San Diego’s Jimmy LaValle, the creator and mainstay of the Album Leaf, explores various aspects of those states of being with “Between Waves,” as he has for nearly 20 years of working under that moniker. Take a couple of earlier album titles: “An Orchestrated Rise to Fall” and “In a Safe Place.”
This is overall a moody, atmospheric album, but don’t read “moody” as “dark.” LaValle here coaxes a variety of moods throughout, rising and falling like those titular waves, from the uncertain promise of opener “False Dawn” (spiky electronic beats poking and prodding somber keyboards) to the brighter tones of “Back to the Start” (at times evoking sunrise over the desert skies of U2’s “The Joshua Tree”).

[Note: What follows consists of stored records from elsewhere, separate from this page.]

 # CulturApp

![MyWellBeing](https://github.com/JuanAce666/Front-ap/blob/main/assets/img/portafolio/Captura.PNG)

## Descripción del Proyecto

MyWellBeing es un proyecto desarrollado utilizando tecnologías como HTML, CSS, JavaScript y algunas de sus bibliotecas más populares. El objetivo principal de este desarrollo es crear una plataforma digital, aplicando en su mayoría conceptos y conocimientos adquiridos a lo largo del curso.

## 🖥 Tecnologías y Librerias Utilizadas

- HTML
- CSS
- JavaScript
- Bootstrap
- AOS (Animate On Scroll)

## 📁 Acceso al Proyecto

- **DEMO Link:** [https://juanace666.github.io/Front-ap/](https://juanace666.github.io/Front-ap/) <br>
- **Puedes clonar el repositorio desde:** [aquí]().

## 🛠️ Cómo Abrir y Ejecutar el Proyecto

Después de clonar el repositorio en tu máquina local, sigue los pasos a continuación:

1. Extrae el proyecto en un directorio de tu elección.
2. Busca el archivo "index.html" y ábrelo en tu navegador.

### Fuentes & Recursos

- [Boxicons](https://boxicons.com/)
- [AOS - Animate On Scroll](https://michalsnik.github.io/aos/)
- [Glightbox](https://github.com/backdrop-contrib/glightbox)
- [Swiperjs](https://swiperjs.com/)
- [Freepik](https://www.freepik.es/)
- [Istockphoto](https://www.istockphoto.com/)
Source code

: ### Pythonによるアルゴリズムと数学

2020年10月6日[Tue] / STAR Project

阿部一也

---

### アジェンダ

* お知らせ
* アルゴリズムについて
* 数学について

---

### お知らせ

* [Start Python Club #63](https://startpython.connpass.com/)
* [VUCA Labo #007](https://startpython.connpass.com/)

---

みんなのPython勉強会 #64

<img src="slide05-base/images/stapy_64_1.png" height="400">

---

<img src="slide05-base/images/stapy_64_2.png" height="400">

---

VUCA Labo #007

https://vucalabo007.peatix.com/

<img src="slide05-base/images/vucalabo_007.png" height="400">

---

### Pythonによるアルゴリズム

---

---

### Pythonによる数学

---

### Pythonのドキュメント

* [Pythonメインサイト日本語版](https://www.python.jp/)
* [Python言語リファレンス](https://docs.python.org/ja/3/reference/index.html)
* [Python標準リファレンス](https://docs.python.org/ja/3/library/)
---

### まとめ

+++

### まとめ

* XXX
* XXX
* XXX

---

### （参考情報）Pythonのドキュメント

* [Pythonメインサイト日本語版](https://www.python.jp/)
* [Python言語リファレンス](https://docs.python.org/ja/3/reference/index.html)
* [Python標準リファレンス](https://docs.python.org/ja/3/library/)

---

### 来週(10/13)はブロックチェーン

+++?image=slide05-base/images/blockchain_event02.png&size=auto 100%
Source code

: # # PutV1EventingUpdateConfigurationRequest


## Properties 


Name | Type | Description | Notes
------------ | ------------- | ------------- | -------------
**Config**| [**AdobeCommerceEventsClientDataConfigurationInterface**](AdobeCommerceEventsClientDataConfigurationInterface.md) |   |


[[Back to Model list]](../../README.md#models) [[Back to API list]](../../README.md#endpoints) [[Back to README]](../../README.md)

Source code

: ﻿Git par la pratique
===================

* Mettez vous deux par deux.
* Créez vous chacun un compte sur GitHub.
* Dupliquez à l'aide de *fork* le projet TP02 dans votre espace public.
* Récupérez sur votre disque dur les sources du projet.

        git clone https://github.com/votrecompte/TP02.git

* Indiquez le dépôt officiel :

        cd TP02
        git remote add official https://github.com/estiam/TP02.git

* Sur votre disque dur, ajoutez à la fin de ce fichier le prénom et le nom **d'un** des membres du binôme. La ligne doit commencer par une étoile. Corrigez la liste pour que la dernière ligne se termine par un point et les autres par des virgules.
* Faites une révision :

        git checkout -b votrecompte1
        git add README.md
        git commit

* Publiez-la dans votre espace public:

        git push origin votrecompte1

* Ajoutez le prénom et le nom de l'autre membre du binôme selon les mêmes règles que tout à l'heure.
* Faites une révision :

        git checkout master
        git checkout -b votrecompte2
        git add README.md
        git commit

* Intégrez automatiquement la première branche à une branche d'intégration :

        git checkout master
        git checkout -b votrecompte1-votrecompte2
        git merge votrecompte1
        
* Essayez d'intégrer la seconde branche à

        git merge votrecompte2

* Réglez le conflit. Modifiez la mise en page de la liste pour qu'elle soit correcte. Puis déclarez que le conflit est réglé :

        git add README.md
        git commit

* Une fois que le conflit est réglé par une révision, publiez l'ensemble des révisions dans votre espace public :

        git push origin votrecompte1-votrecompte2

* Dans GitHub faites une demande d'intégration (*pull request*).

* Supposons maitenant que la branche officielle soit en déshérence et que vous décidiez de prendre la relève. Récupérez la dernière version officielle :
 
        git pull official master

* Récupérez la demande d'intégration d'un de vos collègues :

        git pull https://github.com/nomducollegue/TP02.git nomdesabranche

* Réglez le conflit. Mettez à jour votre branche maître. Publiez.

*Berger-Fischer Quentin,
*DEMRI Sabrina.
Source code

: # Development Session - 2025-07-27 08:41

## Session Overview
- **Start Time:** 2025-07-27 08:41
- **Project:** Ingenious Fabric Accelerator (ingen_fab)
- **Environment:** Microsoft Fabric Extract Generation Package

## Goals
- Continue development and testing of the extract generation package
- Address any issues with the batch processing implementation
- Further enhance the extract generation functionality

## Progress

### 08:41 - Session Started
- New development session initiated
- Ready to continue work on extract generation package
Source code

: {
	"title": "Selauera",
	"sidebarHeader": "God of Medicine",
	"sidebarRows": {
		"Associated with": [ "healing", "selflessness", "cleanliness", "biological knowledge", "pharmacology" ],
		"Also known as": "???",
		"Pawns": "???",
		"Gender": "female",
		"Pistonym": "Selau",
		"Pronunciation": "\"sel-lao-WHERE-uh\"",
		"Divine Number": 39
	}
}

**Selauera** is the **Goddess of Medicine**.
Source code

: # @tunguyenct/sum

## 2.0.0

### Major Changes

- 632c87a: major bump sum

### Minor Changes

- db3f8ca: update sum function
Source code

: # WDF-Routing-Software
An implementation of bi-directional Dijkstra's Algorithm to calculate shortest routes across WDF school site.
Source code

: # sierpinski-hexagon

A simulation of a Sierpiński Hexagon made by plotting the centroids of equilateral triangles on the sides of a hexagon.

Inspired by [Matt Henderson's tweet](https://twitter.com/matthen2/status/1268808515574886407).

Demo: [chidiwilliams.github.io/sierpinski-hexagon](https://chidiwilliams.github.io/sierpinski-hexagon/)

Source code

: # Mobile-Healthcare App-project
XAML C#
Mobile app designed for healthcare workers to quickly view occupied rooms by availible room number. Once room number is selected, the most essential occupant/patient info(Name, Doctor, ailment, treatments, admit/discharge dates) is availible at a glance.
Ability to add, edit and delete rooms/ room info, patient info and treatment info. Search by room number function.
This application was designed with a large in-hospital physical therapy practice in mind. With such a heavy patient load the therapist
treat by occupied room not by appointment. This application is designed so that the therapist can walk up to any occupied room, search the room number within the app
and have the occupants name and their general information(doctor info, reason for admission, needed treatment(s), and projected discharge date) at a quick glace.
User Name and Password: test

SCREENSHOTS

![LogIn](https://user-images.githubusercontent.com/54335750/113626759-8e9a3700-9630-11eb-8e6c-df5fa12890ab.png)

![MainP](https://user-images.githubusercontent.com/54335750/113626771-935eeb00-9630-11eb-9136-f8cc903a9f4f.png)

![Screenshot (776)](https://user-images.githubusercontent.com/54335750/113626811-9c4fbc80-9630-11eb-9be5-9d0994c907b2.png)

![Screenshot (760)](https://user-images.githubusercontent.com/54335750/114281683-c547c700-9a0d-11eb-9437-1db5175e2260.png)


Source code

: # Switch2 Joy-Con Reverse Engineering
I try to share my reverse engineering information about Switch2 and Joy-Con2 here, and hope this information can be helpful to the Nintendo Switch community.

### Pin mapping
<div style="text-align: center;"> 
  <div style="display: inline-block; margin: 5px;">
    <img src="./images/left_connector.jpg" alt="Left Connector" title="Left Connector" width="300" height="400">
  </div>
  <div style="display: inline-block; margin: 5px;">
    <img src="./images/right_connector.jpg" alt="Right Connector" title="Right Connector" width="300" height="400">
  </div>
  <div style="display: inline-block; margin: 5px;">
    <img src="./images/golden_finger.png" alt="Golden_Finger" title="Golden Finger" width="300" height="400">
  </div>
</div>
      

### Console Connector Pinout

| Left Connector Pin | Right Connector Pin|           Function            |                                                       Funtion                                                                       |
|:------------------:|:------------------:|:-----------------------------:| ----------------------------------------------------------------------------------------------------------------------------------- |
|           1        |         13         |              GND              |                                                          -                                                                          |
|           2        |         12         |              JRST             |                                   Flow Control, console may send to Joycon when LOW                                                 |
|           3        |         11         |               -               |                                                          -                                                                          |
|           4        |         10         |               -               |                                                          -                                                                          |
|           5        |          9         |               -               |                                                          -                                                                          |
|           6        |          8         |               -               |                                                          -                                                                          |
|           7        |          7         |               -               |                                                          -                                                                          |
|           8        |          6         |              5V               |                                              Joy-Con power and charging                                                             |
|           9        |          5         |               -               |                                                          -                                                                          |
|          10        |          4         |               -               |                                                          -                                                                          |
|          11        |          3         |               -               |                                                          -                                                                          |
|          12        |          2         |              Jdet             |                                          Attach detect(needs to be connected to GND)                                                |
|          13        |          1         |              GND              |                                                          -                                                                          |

The moods are echoed, if not expanded, in the several real songs — with vocals and words and everything! “New Soul” would have slotted well alongside Tears for Fears and other aspirational mood explorers of the '80s, while “Never Far” explores its own dichotomy of distance and attachment with a yearning pledge (“I’m always part of you. I’m never far away”). And with the closing title song, LaValle’s voice is given electronic treatment to sound icy, mechanical, as he sits, solitary, contemplative — waiting for the next surge.
Speaking of waves, here’s the Tyde — the group fronted by Darren Rademaker, a mainstay of the L.A. band Beachwood Sparks in the '90s. That band was perhaps just ahead of its time with its revival of the '60s country-tinged psyche-rock of Buffalo Springfield et al, presaging such current faves as Dawes, but never quite breaking through beyond buzz-level notice.
Or maybe it just lacked such cool, sparkling pop songs as “Nice to Know You” and, yes, “Rainbow Boogie,” featured on this soon-to-be-released mini-album, “Darren 4,” the first in 10 years (and fourth overall, as you might guess from the title).
After all, who wouldn’t want to do the “Rainbow Boogie”? Not that Rademaker is breaking new ground or anything. “Ode to Islands” revives the CSN “Marrakesh Express” twin-guitar sound in an irresistible sunshine folk-rocker. “The Rights” is part “Wooden Ships,” part “Cowgirl in the Sand,” soundwise. Yeah, he remains a loyal devotee of that era, though a few of the songs advance things into the '70s or even the '80s -- and at times his somewhat pinched vocals and some snaky guitar lines might remind some of Tom Verlaine from the NYC band Television. And Bernard Butler, from ‘90s English band the Suede, adds that era/nation tone with guitars and vocals on “The Curse in Reverse.”
But “Rainbow Boogie”? Those are moves for any era.